Re: non-deserializable root cause in DeclineCheckpoint

Jeffrey Martin
Draft PR here: https://github.com/apache/flink/pull/9742
There might be some failing tests (still waiting on Travis), but I think
the diff is small enough for you to evaluate the approach for acceptability.

On Sun, Sep 22, 2019 at 9:10 PM Terry Wang <[hidden email]> wrote:

> Hi Jeffrey,
>
> You are right and I understood what you have  said  after I just studied
> the class org.apache.flink.util.SerializedThrowable.
> I prefer the fixes no.2 you mentioned:
>         CheckpointException should always capture its wrapped exception as
> a SerializedThrowable
> Looking forward to seeing your pr soon :)
>
> Best,
> Terry Wang
>
>
>
> > 在 2019年9月23日,上午11:48,Jeffrey Martin <[hidden email]> 写道:
> >
> > Hi Terry,
> >
> > KafkaException comes in through the job's dependencies (it's defined in
> the
> > kafka-clients jar packed up in the fat job jar) and is on either the TM
> nor
> > JM default classpath. The job running in the TM includes the job
> > dependencies and so can throw a KafkaException but the JM can't
> deserialize
> > it because it's not available on the default classpath.
> >
> > I'm suggesting defensively wrapping all causes of a CheckpointException
> in
> > a SerializedThrowable (in addition to defensively wrapping everything
> > except a CheckpointException). I believe SerializedThrowable is there
> > specifically for this case, i.e. where a job in the TM sends the JM an
> > exception that's defined only in the job itself.
> >
> > It might be clearer if I just put up a PR :) I'd be happy to and it'll be
> > very short.
> >
> > Best,
> >
> > Jeff
> >
> > On Sun, Sep 22, 2019 at 7:45 PM Terry Wang <[hidden email]> wrote:
> >
> >> Hi, Jeffrey~
> >>
> >> Thanks for your detailed explanation and I understood why job failed
> with
> >> flink 1.9.
> >>
> >> But the two fixes you mentioned may still not work well. As
> KafkaException
> >> can be serialized
> >> in TM for there is necessary jar in its classpath but not in JM, so
> maybe
> >> it’s impossible to check
> >> the possibility of serialization in advance.
> >> Do I understand right?
> >>
> >>
> >>
> >> Best,
> >> Terry Wang
> >>
> >>
> >>
> >>> 在 2019年9月23日,上午5:17,Jeffrey Martin <[hidden email]> 写道:
> >>>
> >>> Thanks for suggestion, Terry. I've investigated a bit further.
> >>>
> >>> DeclineCheckpoint specifically checks for the possibility of an
> exception
> >>> that the JM won't be able to deserialize (i.e. anything other than a
> >>> Checkpoint exception).
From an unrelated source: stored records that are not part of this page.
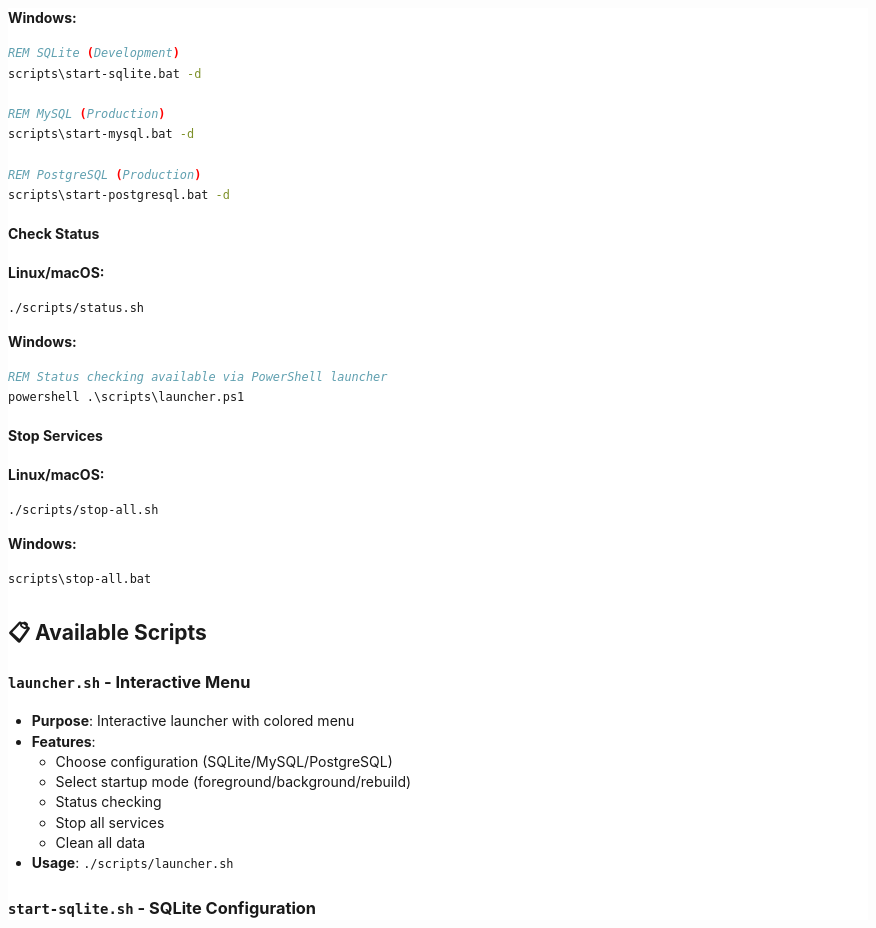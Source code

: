 **Windows:**

```cmd
REM SQLite (Development)
scripts\start-sqlite.bat -d

REM MySQL (Production)
scripts\start-mysql.bat -d

REM PostgreSQL (Production)
scripts\start-postgresql.bat -d
```

#### Check Status

**Linux/macOS:**

```bash
./scripts/status.sh
```

**Windows:**

```cmd
REM Status checking available via PowerShell launcher
powershell .\scripts\launcher.ps1
```

#### Stop Services

**Linux/macOS:**

```bash
./scripts/stop-all.sh
```

**Windows:**

```cmd
scripts\stop-all.bat
```

## 📋 Available Scripts

### `launcher.sh` - Interactive Menu

- **Purpose**: Interactive launcher with colored menu
- **Features**:
  - Choose configuration (SQLite/MySQL/PostgreSQL)
  - Select startup mode (foreground/background/rebuild)
  - Status checking
  - Stop all services
  - Clean all data
- **Usage**: `./scripts/launcher.sh`

### `start-sqlite.sh` - SQLite Configuration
It just doesn't check for the possibility of a
> >>> CheckpointException that can't be deserialize because its root cause
> >> can't
> >>> be deserialize.
> >>>
> >>> I think the job succeeding on 1.8 and failing on 1.9 was a red herring
> --
> >>> 1.9 broke the FlinkKafkaProducer API so I wound up having to set the
> >>> Semantic explicitly on 1.9. I set it to EXACTLY_ONCE, which caused
> >>> checkpoints to fail sometimes. That caused the KafkaException to be
> >>> propagated to the JM as the root cause of a CheckpointException.
> >>>
> >>> On Sun, Sep 22, 2019 at 5:03 AM Terry Wang <[hidden email]> wrote:
> >>>
> >>>> Hi, Jeffrey~
> >>>>
> >>>> I think two fixes you mentioned may not work in your case.
> >>>> This problem https://issues.apache.org/jira/browse/FLINK-14076 <
> >>>> https://issues.apache.org/jira/browse/FLINK-14076> is caused by TM
> and
> >> JM
> >>>> jar package environment inconsistent or jar loaded behavior
> >> inconsistent in
> >>>> nature.
> >>>> Maybe the behavior  of standalone cluster’s dynamic class loader
> changed
> >>>> in flink 1.9 since you mentioned that your program run normally in
> flink
> >>>> 1.8.
> >>>> Just a thought from me.
> >>>> Hope to be useful~
> >>>>
> >>>> Best,
> >>>> Terry Wang
> >>>>
> >>>>
> >>>>
> >>>>> 在 2019年9月21日,上午2:58,Jeffrey Martin <[hidden email]> 写道:
> >>>>>
> >>>>> JIRA ticket: https://issues.apache.org/jira/browse/FLINK-14076
> >>>>>
> >>>>> I'm on Flink v1.9 with the Kafka connector and a standalone JM.
> >>>>>
> >>>>> If FlinkKafkaProducer fails while checkpointing, it throws a
> >>>> KafkaException
> >>>>> which gets wrapped in a CheckpointException which is sent to the JM
> as
> >> a
> >>>>> DeclineCheckpoint. KafkaException isn't on the JM default classpath,
> so
> >>>> the
> >>>>> JM throws a fairly cryptic ClassNotFoundException. The details of the
> >>>>> KafkaException wind up suppressed so it's impossible to figure out
> what
> >>>>> actually went wrong.
> >>>>>
> >>>>> I can think of two fixes that would prevent this from occurring in
> the
> >>>>> Kafka or other connectors in the future:
> >>>>> 1. DeclineCheckpoint should always send a SerializedThrowable to the
> JM
> >>>>> rather than allowing CheckpointExceptions with non-deserializable
> root
> >>>>> causes to slip through
> >>>>> 2. CheckpointException should always capture its wrapped exception
> as a
> >>>>> SerializedThrowable (i.e., use 'super(new
> SerializedThrowable(cause))'
> >>>>> rather than 'super(cause)').
> >>>>>
> >>>>> Thoughts?
> >>>>
> >>>>
> >>
> >>
>
>